#### Instructions for the task
Your answer should be the exact lines of the data below from the one containing "Want to estimate" through the one containing "the conditional distribution."; please include nothing else.
%%
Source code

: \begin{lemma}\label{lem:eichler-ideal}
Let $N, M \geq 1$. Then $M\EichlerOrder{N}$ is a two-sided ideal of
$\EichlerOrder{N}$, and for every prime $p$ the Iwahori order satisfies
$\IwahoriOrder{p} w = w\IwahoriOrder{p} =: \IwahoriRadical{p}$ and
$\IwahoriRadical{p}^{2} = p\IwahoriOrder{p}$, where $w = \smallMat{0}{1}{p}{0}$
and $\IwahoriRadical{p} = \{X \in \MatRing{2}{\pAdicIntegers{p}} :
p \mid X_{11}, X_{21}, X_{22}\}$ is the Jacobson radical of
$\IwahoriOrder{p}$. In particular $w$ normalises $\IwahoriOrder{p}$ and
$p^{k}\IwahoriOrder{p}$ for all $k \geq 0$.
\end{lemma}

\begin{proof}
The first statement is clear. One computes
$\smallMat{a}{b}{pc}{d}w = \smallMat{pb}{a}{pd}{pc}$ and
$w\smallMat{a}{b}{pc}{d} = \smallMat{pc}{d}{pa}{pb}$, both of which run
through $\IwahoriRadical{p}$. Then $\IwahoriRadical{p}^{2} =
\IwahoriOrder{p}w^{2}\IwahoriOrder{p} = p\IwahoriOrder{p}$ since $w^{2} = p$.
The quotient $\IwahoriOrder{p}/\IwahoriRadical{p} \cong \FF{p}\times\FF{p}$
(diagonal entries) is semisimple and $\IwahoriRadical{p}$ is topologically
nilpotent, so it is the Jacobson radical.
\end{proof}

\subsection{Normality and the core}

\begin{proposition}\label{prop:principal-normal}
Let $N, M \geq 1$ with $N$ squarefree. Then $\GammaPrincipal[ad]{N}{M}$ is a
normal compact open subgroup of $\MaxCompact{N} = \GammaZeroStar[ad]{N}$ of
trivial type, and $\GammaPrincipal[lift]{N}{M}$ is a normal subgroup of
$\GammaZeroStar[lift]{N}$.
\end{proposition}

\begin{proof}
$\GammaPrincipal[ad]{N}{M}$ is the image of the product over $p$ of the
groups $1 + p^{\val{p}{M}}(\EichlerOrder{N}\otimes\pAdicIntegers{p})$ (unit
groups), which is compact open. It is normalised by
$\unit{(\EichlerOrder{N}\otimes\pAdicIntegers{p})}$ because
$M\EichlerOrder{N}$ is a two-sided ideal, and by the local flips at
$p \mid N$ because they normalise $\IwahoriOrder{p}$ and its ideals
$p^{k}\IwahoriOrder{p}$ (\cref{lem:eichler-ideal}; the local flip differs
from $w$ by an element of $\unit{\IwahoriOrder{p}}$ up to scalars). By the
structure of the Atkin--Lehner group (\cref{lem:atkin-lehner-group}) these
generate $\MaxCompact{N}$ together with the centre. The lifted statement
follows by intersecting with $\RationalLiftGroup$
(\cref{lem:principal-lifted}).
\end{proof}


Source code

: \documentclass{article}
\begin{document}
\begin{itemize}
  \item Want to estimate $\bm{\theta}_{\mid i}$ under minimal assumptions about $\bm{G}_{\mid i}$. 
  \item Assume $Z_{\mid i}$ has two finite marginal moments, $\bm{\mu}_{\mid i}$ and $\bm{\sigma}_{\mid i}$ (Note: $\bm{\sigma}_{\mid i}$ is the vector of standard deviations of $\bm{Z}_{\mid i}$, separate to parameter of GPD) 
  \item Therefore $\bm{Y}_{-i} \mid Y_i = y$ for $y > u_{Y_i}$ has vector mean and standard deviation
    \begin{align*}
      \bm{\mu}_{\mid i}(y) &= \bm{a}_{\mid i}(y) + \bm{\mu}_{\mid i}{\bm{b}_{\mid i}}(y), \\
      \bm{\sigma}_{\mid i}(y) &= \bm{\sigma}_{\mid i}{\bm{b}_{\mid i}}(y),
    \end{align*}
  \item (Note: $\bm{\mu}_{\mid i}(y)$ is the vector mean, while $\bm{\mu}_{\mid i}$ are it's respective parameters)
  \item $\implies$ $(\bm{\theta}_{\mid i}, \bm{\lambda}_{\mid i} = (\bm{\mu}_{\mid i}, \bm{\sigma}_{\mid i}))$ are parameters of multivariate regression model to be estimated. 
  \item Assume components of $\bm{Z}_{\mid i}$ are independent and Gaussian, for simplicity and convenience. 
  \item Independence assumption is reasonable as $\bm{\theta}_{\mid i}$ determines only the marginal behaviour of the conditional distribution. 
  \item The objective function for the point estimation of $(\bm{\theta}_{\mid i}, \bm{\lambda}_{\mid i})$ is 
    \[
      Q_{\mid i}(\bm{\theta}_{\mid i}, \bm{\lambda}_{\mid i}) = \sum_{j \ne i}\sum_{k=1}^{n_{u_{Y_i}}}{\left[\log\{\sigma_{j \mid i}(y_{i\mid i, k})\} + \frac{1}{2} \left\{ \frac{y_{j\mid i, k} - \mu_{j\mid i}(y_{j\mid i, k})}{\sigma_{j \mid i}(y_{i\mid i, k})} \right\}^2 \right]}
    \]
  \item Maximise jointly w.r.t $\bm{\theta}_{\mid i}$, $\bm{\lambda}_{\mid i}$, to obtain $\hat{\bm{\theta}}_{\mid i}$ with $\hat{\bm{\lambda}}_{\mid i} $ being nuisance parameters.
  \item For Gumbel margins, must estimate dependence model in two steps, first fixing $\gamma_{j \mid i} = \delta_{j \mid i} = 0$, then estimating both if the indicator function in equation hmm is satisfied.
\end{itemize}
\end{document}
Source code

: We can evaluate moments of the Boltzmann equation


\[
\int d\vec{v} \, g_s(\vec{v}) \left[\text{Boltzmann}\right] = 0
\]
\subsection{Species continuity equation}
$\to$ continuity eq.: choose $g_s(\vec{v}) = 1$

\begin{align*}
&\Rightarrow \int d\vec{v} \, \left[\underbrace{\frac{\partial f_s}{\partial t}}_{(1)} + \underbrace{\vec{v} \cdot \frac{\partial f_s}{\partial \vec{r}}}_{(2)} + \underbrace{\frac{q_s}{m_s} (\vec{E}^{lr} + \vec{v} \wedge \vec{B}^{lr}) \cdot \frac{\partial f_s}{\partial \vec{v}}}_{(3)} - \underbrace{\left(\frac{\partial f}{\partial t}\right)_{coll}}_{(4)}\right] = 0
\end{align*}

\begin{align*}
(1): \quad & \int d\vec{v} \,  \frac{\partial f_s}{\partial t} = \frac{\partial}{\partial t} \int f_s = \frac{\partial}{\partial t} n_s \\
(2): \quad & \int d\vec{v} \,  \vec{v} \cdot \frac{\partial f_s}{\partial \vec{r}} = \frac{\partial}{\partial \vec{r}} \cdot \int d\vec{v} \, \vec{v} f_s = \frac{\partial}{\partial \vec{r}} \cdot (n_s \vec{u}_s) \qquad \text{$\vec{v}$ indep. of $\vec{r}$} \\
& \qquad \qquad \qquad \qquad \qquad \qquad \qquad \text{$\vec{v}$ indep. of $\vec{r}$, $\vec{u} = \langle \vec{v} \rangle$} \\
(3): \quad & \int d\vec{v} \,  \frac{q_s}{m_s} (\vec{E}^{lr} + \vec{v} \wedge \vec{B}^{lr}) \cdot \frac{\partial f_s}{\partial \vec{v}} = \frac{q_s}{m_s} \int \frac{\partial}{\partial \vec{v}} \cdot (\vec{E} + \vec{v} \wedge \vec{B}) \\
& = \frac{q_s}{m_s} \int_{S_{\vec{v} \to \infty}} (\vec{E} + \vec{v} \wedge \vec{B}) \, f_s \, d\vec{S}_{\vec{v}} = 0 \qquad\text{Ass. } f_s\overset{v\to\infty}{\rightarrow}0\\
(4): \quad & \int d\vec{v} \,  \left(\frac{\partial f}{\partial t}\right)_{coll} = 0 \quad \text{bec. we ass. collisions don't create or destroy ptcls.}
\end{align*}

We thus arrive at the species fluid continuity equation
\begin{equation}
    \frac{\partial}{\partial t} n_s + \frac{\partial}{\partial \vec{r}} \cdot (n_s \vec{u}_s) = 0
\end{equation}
%%
#### Answer section
  \item Want to estimate $\bm{\theta}_{\mid i}$ under minimal assumptions about $\bm{G}_{\mid i}$. 
  \item Assume $Z_{\mid i}$ has two finite marginal moments, $\bm{\mu}_{\mid i}$ and $\bm{\sigma}_{\mid i}$ (Note: $\bm{\sigma}_{\mid i}$ is the vector of standard deviations of $\bm{Z}_{\mid i}$, separate to parameter of GPD) 
  \item Therefore $\bm{Y}_{-i} \mid Y_i = y$ for $y > u_{Y_i}$ has vector mean and standard deviation
    \begin{align*}
      \bm{\mu}_{\mid i}(y) &= \bm{a}_{\mid i}(y) + \bm{\mu}_{\mid i}{\bm{b}_{\mid i}}(y), \\
      \bm{\sigma}_{\mid i}(y) &= \bm{\sigma}_{\mid i}{\bm{b}_{\mid i}}(y),
    \end{align*}
  \item (Note: $\bm{\mu}_{\mid i}(y)$ is the vector mean, while $\bm{\mu}_{\mid i}$ are it's respective parameters)
  \item $\implies$ $(\bm{\theta}_{\mid i}, \bm{\lambda}_{\mid i} = (\bm{\mu}_{\mid i}, \bm{\sigma}_{\mid i}))$ are parameters of multivariate regression model to be estimated. 
  \item Assume components of $\bm{Z}_{\mid i}$ are independent and Gaussian, for simplicity and convenience. 
  \item Independence assumption is reasonable as $\bm{\theta}_{\mid i}$ determines only the marginal behaviour of the conditional distribution. 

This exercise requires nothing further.